### Materials provided

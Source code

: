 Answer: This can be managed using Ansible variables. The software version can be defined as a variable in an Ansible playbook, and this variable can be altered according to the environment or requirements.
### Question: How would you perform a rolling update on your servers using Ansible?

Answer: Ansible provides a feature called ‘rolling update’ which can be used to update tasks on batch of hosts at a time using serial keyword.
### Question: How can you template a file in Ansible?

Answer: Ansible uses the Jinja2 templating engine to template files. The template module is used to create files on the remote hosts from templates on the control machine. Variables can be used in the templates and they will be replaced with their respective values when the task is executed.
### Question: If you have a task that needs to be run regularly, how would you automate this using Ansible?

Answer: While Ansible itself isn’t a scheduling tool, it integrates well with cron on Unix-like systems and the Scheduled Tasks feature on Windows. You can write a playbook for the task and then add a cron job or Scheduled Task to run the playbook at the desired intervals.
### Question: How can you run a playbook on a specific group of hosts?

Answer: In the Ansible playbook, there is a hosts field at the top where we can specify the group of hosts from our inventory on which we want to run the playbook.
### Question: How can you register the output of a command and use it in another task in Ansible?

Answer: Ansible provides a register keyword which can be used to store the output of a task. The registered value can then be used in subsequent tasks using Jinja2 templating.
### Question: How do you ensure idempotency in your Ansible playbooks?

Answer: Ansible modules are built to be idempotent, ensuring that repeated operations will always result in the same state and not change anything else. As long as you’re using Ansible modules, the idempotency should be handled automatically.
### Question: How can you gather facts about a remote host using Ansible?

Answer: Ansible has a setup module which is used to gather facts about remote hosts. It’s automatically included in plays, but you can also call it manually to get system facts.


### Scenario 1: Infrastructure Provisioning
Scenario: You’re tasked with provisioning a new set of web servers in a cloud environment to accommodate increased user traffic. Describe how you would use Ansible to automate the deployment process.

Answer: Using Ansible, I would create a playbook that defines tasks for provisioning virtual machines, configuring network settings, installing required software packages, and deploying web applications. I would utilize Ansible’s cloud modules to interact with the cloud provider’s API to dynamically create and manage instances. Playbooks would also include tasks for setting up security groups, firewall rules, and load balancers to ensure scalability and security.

### Aim of the exercise
Only the lines from the one containing "### Scenario 1: Infrastructure Provisioning" through the end of the records above belong in the answer, each exactly as written.

### Result for this task
### Scenario 1: Infrastructure Provisioning
Scenario: You’re tasked with provisioning a new set of web servers in a cloud environment to accommodate increased user traffic. Describe how you would use Ansible to automate the deployment process.

Answer: Using Ansible, I would create a playbook that defines tasks for provisioning virtual machines, configuring network settings, installing required software packages, and deploying web applications. I would utilize Ansible’s cloud modules to interact with the cloud provider’s API to dynamically create and manage instances. Playbooks would also include tasks for setting up security groups, firewall rules, and load balancers to ensure scalability and security.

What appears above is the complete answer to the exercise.